[Your task] Below this sentence is a listing; return exactly its lines from the one with "3. No plans to rollback to sync processing" to the one with "- [ ] No increase in support tickets", both kept, and nothing more.

[Exercise materials]
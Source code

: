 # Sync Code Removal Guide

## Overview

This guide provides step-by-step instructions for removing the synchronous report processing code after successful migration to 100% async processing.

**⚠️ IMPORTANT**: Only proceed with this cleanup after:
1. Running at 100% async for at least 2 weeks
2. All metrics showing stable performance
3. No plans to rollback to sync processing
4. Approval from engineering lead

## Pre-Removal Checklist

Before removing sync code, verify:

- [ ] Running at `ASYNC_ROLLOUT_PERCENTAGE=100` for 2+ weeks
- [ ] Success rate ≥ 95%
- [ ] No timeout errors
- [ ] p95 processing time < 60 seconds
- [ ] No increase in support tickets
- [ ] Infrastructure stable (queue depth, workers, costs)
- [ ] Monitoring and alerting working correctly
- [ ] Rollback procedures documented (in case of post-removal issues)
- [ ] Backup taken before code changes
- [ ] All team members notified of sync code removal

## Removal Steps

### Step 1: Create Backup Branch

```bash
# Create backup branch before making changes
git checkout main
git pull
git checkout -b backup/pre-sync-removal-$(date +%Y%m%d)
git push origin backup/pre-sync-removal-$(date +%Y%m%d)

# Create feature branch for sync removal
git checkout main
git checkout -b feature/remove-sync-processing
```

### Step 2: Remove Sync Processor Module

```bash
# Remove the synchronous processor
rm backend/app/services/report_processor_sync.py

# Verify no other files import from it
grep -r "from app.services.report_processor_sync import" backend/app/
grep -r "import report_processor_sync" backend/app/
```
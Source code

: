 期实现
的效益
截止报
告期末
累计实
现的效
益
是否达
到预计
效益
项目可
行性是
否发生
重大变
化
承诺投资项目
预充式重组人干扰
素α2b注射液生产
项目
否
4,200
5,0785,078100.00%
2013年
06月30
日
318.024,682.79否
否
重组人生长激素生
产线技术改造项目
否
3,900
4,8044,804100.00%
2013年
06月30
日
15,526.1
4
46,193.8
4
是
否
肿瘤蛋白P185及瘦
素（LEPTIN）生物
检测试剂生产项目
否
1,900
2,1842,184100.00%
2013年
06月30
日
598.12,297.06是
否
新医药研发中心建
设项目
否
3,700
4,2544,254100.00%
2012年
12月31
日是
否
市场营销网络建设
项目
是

[Answer box]
3. No plans to rollback to sync processing
4. Approval from engineering lead

## Pre-Removal Checklist

Before removing sync code, verify:

- [ ] Running at `ASYNC_ROLLOUT_PERCENTAGE=100` for 2+ weeks
- [ ] Success rate ≥ 95%
- [ ] No timeout errors
- [ ] p95 processing time < 60 seconds
- [ ] No increase in support tickets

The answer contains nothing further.